Vivimos una época de erosión democrática. Con la caída del Muro de Berlín, Occidente se miró al ombligo y se creyó imbatible: la democracia liberal había desafiado las amenazas del totalitarismo y había logrado asentar un modelo político y económico que garantizaba la prosperidad y la libertad.

El politólogo Zachary Elkins escribió en 2018 que la democracia constitucional alcanzó su periodo de máximo apogeo entre los años 2006 y 2011. Desde entonces, las tendencias iliberales y autoritarias han ido en aumento, hasta el punto de que el 70 % de la población mundial vive hoy en regímenes no democráticos.

El problema es que este proceso se está produciendo sin que la sociedad parezca darse cuenta. Es más, igual que el gran triunfo del capitalismo —como ha desvelado Byung-Chul Han en numerosas obras— consiste en que el ciudadano se explota a sí mismo mientras se cree más libre que nunca al hacerlo, el éxito de un gobierno autoritario radica en lograr que el votante le pida que lo sea.

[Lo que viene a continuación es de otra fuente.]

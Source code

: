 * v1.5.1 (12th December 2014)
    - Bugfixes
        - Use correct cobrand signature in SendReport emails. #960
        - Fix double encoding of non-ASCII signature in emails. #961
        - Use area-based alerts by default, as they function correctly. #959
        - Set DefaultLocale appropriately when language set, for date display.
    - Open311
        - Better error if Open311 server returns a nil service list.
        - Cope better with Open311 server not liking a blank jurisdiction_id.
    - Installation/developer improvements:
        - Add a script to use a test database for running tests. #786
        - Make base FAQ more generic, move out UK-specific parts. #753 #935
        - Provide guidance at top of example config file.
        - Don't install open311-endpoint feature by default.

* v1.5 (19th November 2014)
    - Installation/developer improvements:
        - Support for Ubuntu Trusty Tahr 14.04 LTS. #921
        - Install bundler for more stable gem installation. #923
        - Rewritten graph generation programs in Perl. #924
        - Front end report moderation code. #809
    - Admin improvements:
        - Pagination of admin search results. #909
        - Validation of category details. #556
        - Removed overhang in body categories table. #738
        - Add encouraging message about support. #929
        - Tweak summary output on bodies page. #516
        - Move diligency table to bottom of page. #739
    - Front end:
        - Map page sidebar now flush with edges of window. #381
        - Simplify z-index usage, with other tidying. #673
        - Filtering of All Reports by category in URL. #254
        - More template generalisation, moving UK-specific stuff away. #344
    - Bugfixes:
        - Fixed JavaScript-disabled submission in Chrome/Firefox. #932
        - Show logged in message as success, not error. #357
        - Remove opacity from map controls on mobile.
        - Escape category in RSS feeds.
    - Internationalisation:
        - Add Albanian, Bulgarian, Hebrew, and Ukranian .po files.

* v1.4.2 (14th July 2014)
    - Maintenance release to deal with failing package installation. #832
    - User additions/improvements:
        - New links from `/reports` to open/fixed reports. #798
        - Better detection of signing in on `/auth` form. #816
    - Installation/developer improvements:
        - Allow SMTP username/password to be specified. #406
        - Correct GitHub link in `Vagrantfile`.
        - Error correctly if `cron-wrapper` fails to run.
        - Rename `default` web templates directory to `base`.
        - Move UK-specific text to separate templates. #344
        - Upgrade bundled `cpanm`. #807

Este proceso de regresión democrática se ha experimentado en numerosos países de un modo dramático y evidente; en otros, sin embargo, avanza a un ritmo lo suficientemente lento como para que la opinión pública no lo detecte. Es el caso de la España de Pedro Sánchez. Su proverbial pragmatismo le permite orillar cualquier convicción profunda para supeditarlo todo al único objetivo de la supervivencia.

Los más de siete años de Sánchez en Moncloa dejan un rastro preocupante de miguitas de pan: reforzamiento del poder ejecutivo frente al legislativo y al judicial —a los que se intenta orillar o presionar, según el caso—; colonización de las instituciones públicas con personas afines al líder supremo, capaces de derrocar las viejas barreras de control que sostenían nuestro tejido constitucional; utilización de los medios de comunicación públicos como baluartes de propaganda gubernamental; y un sinfín de derivas que revelan la incompatibilidad del presidente del Gobierno con los más elementales rasgos de la democracia liberal.

Pero, siendo todo esto gravísimo, lo más preocupante del sanchismo es su connivencia (y su dependencia estructural) con los elementos más radicales del mapa político español. Los votantes están cada vez más dispuestos a aceptar medidas de regresión democrática siempre y cuando perjudiquen a los ubicados en el otro lado del tablero.

La democracia no es una conquista inamovible. De hecho, hoy es la excepción. Parece que no queremos darnos cuenta de que no somos mejores que nuestros abuelos y de que la búsqueda del bien común es mucho más un proceso que un destino.